Precisamente estas circunstancias
deberán ser entonces también el contenido de mi conversación diaria con Dios.
“Reflexionemos:
¿cuántas impresiones se esconden todavía en mí que todavía no he aceptado
interiormente, que todavía no he elaborado interiormente? ¿Qué objetivo debo
perseguir en esa elaboración? No debo cesar hasta que mi ritmo de vida personal
se aquiete en el ritmo de vida de Dios.
¿Qué significa
esto, en la práctica? Tengo que extraer lo que se esconde en el acontecimiento,
lo que Dios quiere decirme. Por ejemplo, mi hijo se puso a jugar con un arma y,
de pronto, se causó una herida a sí mismo. No obstante, una vez más, las cosas
salieron bien. Ahora, ¿qué me quiere decir Dios a través de este
acontecimiento? ¿Qué quiere decirme? Esa es ahora la pregunta. Si ni siquiera
un cabello cae de mi cabeza sin que Dios tenga una intención, con esto que ha
sucedido tiene que tener una intención especial. Por eso, no sólo mi cabeza
tiene que reflexionar qué pensó Dios con esto, sino que mi corazón tiene que
aquietarse en lo que Dios quiere decirme a través de esto a mí y a mi hijo.”

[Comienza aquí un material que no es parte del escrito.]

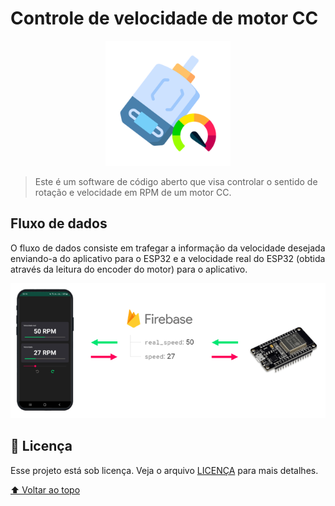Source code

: # Controle de velocidade de motor CC

<!-- centralize image -->
<p align="center">
    <img src="README/icon.png" height="200" width="200">
</p>

> Este é um software de código aberto que visa controlar o sentido de rotação e velocidade em RPM de um motor CC.

## Fluxo de dados

O fluxo de dados consiste em trafegar a informação da velocidade desejada enviando-a do aplicativo para o ESP32 e a velocidade real do ESP32 (obtida através da leitura do encoder do motor) para o aplicativo.

<img src="README/data-flow.png">

## 📝 Licença

Esse projeto está sob licença. Veja o arquivo [LICENÇA](LICENSE) para mais detalhes.

[⬆ Voltar ao topo](#controle-de-velocidade-de-motor-cc)
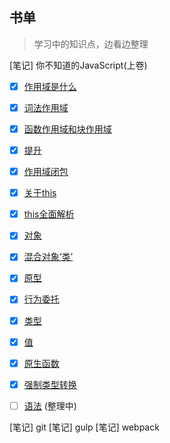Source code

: ## 书单

> 学习中的知识点，边看边整理

[笔记] 你不知道的JavaScript(上卷)
- [x] [作用域是什么](https://github.com/KaronAmI/note/issues/1)
- [x] [词法作用域](https://github.com/KaronAmI/note/issues/2)
- [x] [函数作用域和块作用域](https://github.com/KaronAmI/note/issues/3)
- [x] [提升](https://github.com/KaronAmI/note/issues/4)
- [x] [作用域闭包](https://github.com/KaronAmI/note/issues/5)
- [x] [关于this](https://github.com/KaronAmI/note/issues/6)
- [x] [this全面解析](https://github.com/KaronAmI/note/issues/7)
- [x] [对象](https://github.com/KaronAmI/note/issues/8)
- [x] [混合对象‘类’](https://github.com/KaronAmI/note/issues/9)
- [x] [原型](https://github.com/KaronAmI/note/issues/10)
- [x] [行为委托](https://github.com/KaronAmI/note/issues/11)
- [x] [类型](https://github.com/KaronAmI/note/issues/12)
- [x] [值](https://github.com/KaronAmI/note/issues/13)
- [x] [原生函数](https://github.com/KaronAmI/note/issues/14)
- [x] [强制类型转换](https://github.com/KaronAmI/note/issues/15)
- [ ] [语法](https://github.com/KaronAmI/note/issues/16) (整理中)


[笔记] git
[笔记] gulp
[笔记] webpack

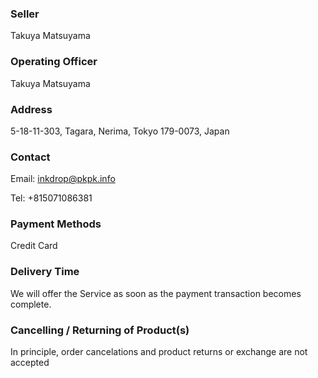 ### Seller

Takuya Matsuyama

### Operating Officer

Takuya Matsuyama

### Address

5-18-11-303, Tagara, Nerima, Tokyo 179-0073, Japan

### Contact

Email: inkdrop@pkpk.info

Tel: +815071086381

### Payment Methods

Credit Card

### Delivery Time

We will offer the Service as soon as the payment transaction becomes complete.

### Cancelling / Returning of Product(s)

In principle, order cancelations and product returns or exchange are not accepted
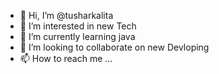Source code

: - 👋 Hi, I’m @tusharkalita
- 👀 I’m interested in new Tech
- 🌱 I’m currently learning java 
- 💞️ I’m looking to collaborate on new Devloping
- 📫 How to reach me ...

<!---
tusharkalita/tusharkalita is a ✨ special ✨ repository because its `README.md` (this file) appears on your GitHub profile.
You can click the Preview link to take a look at your changes.
--->
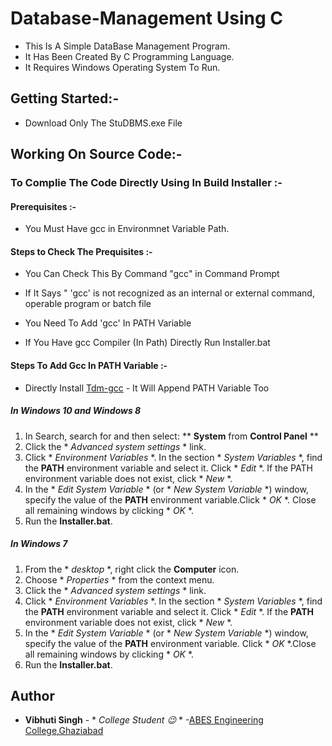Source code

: 
# Database-Management Using C 

   * This Is A Simple DataBase Management Program.
   * It Has Been Created By C Programming Language. 
   * It Requires Windows Operating System To Run.

## Getting Started:-
* Download Only The StuDBMS.exe File

## Working On Source Code:-

  
### To Complie The Code Directly Using In Build Installer :-

####  Prerequisites :-
 * You Must Have gcc in Environmnet Variable Path.
#### Steps to Check The Prequisites :- 
 * You Can Check This By Command "gcc" in Command Prompt
 * If It Says " 'gcc' is not recognized as an internal or external command, operable program or batch file
 * You Need To Add 'gcc' In PATH Variable
 
 * If You Have gcc Compiler (In Path) Directly Run Installer.bat  
#### Steps To Add Gcc In PATH Variable :-

 * Directly Install [Tdm-gcc](http://tdm-gcc.tdragon.net/download) - It Will Append PATH Variable Too 

 
##### In Windows 10 and Windows 8
1. In Search, search for and then select: ** **System** from **Control Panel** **
2. Click the * *Advanced system settings* * link.
3. Click * *Environment Variables* *. In the section * *System Variables* *, find the **PATH** environment variable and select it. Click * *Edit* *. If the PATH environment variable does not exist, click * *New* *.
4. In the * *Edit System Variable* * (or * *New System Variable* *) window, specify the value of the **PATH** environment variable.Click * *OK* *. Close all remaining windows by clicking * *OK* *.
5. Run the **Installer.bat**.

##### In Windows 7
1. From the * *desktop* *, right click the **Computer** icon.
2. Choose * *Properties* * from the context menu.
3. Click the * *Advanced system settings* * link.
4. Click * *Environment Variables* *. In the section * *System Variables* *, find the **PATH** environment variable and select it. Click * *Edit* *. If the **PATH** environment variable does not exist, click * *New* *.
5. In the * *Edit System Variable* * (or * *New System Variable* *) window, specify the value of the **PATH** environment variable. Click * *OK* *.Close all remaining windows by clicking * *OK* *.
6. Run the **Installer.bat**.


## Author
* **Vibhuti Singh** - * *College Student :wink:* * -[ABES Engineering College,Ghaziabad](https://www.abes.ac.in/)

Si es verdad que “para los que aman a Dios, todas las
cosas redundan en lo mejor”, mi cabeza y mi corazón se serenarán y reposarán en
el ritmo de vida de Dios. Abandonarme en los brazos de Dios, dándole a Él un
poder en blanco, en la seguridad de que todo lo que hace y permite redundará en
mi bien.
“La pregunta es
siempre primero: Dios querido, ¿qué muestras de amor quieres darme a través de
aquella desgracia o de aquella alegría? Como ven, se trata de una actitud
vigorosa. Y esta actitud no debe tenerla sólo el religioso, el sacerdote: yo
también debo tenerla.
Permítanme
preguntarles, pues, una vez más —y ésta es la segunda pregunta—: ¿cómo llega el
apóstol Pablo a afirmar algo semejante? Porque está convencido de la sabiduría
paterna de Dios, de la bondad paterna de Dios, y tercero, de la omnipotencia
paterna de Dios."
La sabiduría de Dios sabe muy bien cómo soy, sabe para
lo que me ha creado, y sabe bien como actúa en mí esto o aquello. Y si lo sabe,
su bondad paterna y su omnipotencia actuarán en consecuencia. Venga lo que
venga, yo creeré que Dios es padre, que Dios es bueno y que bueno es todo lo que él
hace. Nuestra tarea será siempre la de renovar diariamente nuestra entrega y
hacer que cada acto de mi vida diaria dependa de Dios.